Santamaria è Riccardo, un artista mediocre con l'aspirazione di fare il critico cinematografico, che finirà per fare una vita da sognatore squattrinato: "Rappresenta una generazione smarrita, cerca la sua strada in politica in un movimento di 'pancia' e pensa che per fare politica basti l'onestà, quando invece non è sufficiente perché serve una competenza che lui non ha. Ingenuamente cerca di partecipare ed esprimere un'opinione, che sente di non aver mai avuto modo di manifestare".

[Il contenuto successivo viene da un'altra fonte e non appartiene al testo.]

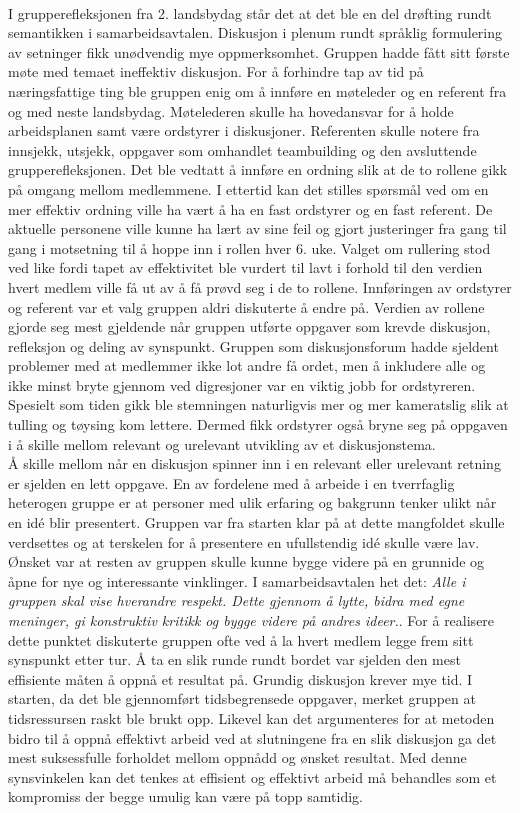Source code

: \\
I grupperefleksjonen fra 2. landsbydag står det at det ble en del drøfting rundt semantikken i samarbeidsavtalen. 
Diskusjon i plenum rundt språklig formulering av setninger fikk unødvendig mye oppmerksomhet.
Gruppen hadde fått sitt første møte med temaet ineffektiv diskusjon.
For å forhindre tap av tid på næringsfattige ting ble gruppen enig om å innføre en møteleder og en referent fra og med neste landsbydag.
Møtelederen skulle ha hovedansvar for å holde arbeidsplanen samt være ordstyrer i diskusjoner.
Referenten skulle notere fra innsjekk, utsjekk, oppgaver som omhandlet teambuilding og den avsluttende grupperefleksjonen.
Det ble vedtatt å innføre en ordning slik at de to rollene gikk på omgang mellom medlemmene.
I ettertid kan det stilles spørsmål ved om en mer effektiv ordning ville ha vært å ha en fast ordstyrer og en fast referent.
De aktuelle personene ville kunne ha lært av sine feil og gjort justeringer fra gang til gang i motsetning til å hoppe inn i rollen hver 6. uke.
Valget om rullering stod ved like fordi tapet av effektivitet ble vurdert til lavt i forhold til den verdien hvert medlem ville få ut av å få prøvd seg i de to rollene.
Innføringen av ordstyrer og referent var et valg gruppen aldri diskuterte å endre på. 
Verdien av rollene gjorde seg mest gjeldende når gruppen utførte oppgaver som krevde diskusjon, refleksjon og deling av synspunkt.
Gruppen som diskusjonsforum hadde sjeldent problemer med at medlemmer ikke lot andre få ordet, men å inkludere alle og ikke minst bryte gjennom ved digresjoner var en viktig jobb for ordstyreren. 
Spesielt som tiden gikk ble stemningen naturligvis mer og mer kameratslig slik at tulling og tøysing kom lettere.
Dermed fikk ordstyrer også bryne seg på oppgaven i å skille mellom relevant og urelevant utvikling av et diskusjonstema.
\\
Å skille mellom når en diskusjon spinner inn i en relevant eller urelevant retning er sjelden en lett oppgave.
En av fordelene med å arbeide i en tverrfaglig heterogen gruppe er at personer med ulik erfaring og bakgrunn tenker ulikt når en id\'{e} blir presentert.
Gruppen var fra starten klar på at dette mangfoldet skulle verdsettes og at terskelen for å presentere en ufullstendig id\'{e} skulle være lav.
Ønsket var at resten av gruppen skulle kunne bygge videre på en grunnide og åpne for nye og interessante vinklinger. 
I samarbeidsavtalen het det: \textit{Alle i gruppen skal vise hverandre respekt. Dette gjennom å lytte, bidra med egne meninger, gi konstruktiv kritikk og bygge videre på andres ideer.}.
For å realisere dette punktet diskuterte gruppen ofte ved å la hvert medlem legge frem sitt synspunkt etter tur.
Å ta en slik runde rundt bordet var sjelden den mest effisiente måten å oppnå et resultat på.
Grundig diskusjon krever mye tid. 
I starten, da det ble gjennomført tidsbegrensede oppgaver, merket gruppen at tidsressursen raskt ble brukt opp.
Likevel kan det argumenteres for at metoden bidro til å oppnå effektivt arbeid ved at slutningene fra en slik diskusjon ga det mest suksessfulle forholdet mellom oppnådd og ønsket resultat.
Med denne synsvinkelen kan det tenkes at effisient og effektivt arbeid må behandles som et kompromiss der begge umulig kan være på topp samtidig.
\\
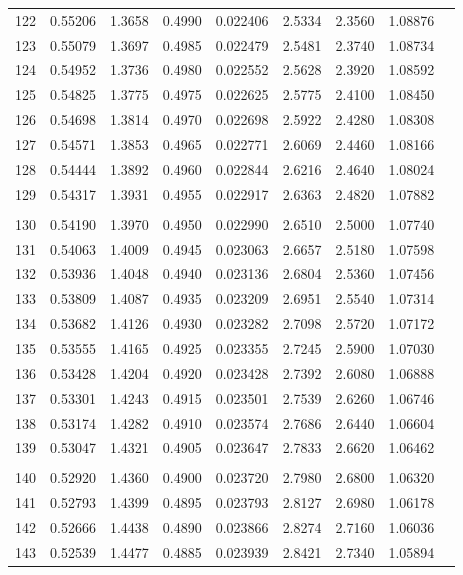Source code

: \documentclass[letter,twosides,10pt]{article}
\begin{document}
\begin{longtable}{|c|c|c|c|c|c|c|c|c|}
122 & 0.55206 & 1.3658 & 0.4990 & 0.022406 & 2.5334 &  2.3560 & 1.08876 \\
123 & 0.55079 & 1.3697 & 0.4985 & 0.022479 & 2.5481 &  2.3740 & 1.08734 \\
124 & 0.54952 & 1.3736 & 0.4980 & 0.022552 & 2.5628 &  2.3920 & 1.08592 \\
125 & 0.54825 & 1.3775 & 0.4975 & 0.022625 & 2.5775 &  2.4100 & 1.08450 \\
126 & 0.54698 & 1.3814 & 0.4970 & 0.022698 & 2.5922 &  2.4280 & 1.08308 \\
127 & 0.54571 & 1.3853 & 0.4965 & 0.022771 & 2.6069 &  2.4460 & 1.08166 \\
128 & 0.54444 & 1.3892 & 0.4960 & 0.022844 & 2.6216 &  2.4640 & 1.08024 \\
129 & 0.54317 & 1.3931 & 0.4955 & 0.022917 & 2.6363 &  2.4820 & 1.07882 \\
 & & & & & & & \\
130 & 0.54190 & 1.3970 & 0.4950 & 0.022990 & 2.6510 &  2.5000 & 1.07740 \\
131 & 0.54063 & 1.4009 & 0.4945 & 0.023063 & 2.6657 &  2.5180 & 1.07598 \\
132 & 0.53936 & 1.4048 & 0.4940 & 0.023136 & 2.6804 &  2.5360 & 1.07456 \\
133 & 0.53809 & 1.4087 & 0.4935 & 0.023209 & 2.6951 &  2.5540 & 1.07314 \\
134 & 0.53682 & 1.4126 & 0.4930 & 0.023282 & 2.7098 &  2.5720 & 1.07172 \\
135 & 0.53555 & 1.4165 & 0.4925 & 0.023355 & 2.7245 &  2.5900 & 1.07030 \\
136 & 0.53428 & 1.4204 & 0.4920 & 0.023428 & 2.7392 &  2.6080 & 1.06888 \\
137 & 0.53301 & 1.4243 & 0.4915 & 0.023501 & 2.7539 &  2.6260 & 1.06746 \\
138 & 0.53174 & 1.4282 & 0.4910 & 0.023574 & 2.7686 &  2.6440 & 1.06604 \\
139 & 0.53047 & 1.4321 & 0.4905 & 0.023647 & 2.7833 &  2.6620 & 1.06462 \\
 & & & & & & & \\
140 & 0.52920 & 1.4360 & 0.4900 & 0.023720 & 2.7980 &  2.6800 & 1.06320 \\
141 & 0.52793 & 1.4399 & 0.4895 & 0.023793 & 2.8127 &  2.6980 & 1.06178 \\
142 & 0.52666 & 1.4438 & 0.4890 & 0.023866 & 2.8274 &  2.7160 & 1.06036 \\
143 & 0.52539 & 1.4477 & 0.4885 & 0.023939 & 2.8421 &  2.7340 & 1.05894 \\

\end{longtable}
\end{document}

A Kim Rossi Stuart spetta invece il ruolo più contemplativo e pacificatore, Paolo: "Apparentemente è un perdente, vive ancora con la mamma e si lascia portare via la donna della sua vita. Solo quando avrà una visione della vita scevra da qualsiasi vittimismo e dalla necessità esasperata di trovare una conferma negli altri, raggiungerà un'esistenza piena e bella. In un periodo in cui l'eroe non è più Batman, ma un vittimista per eccellenza come Joker, questo personaggio con la sua umiltà mi ha toccato profondamente". Ma è l'antieroina di Micaela Ramazzotti a colpire nel segno, una donna disperata, che ha subito delle privazioni affettive e alla quale "basta il sorriso di un amico, uno sguardo o un flirt per ritrovare un po' di vita, un battito cardiaco. Torna dall'uomo che ha sempre amato, perché lui è la sua casa. Mi piace flirtare con personaggi fragili e versatili". E sbagliati forse, ma "anche io mi sento tanto sbagliata come lei e amo le donne perché siamo tutte un po' sbagliate. Forse è per questo che amo interpretarle: le eroine non mi piacciono, l'umanità è piena di imperfezione e più interpreto personaggi simili più faccio pace con me stessa". Gli anni più belli? "I migliori per Gemma sono quelli che verranno e forse anche per me", conclude.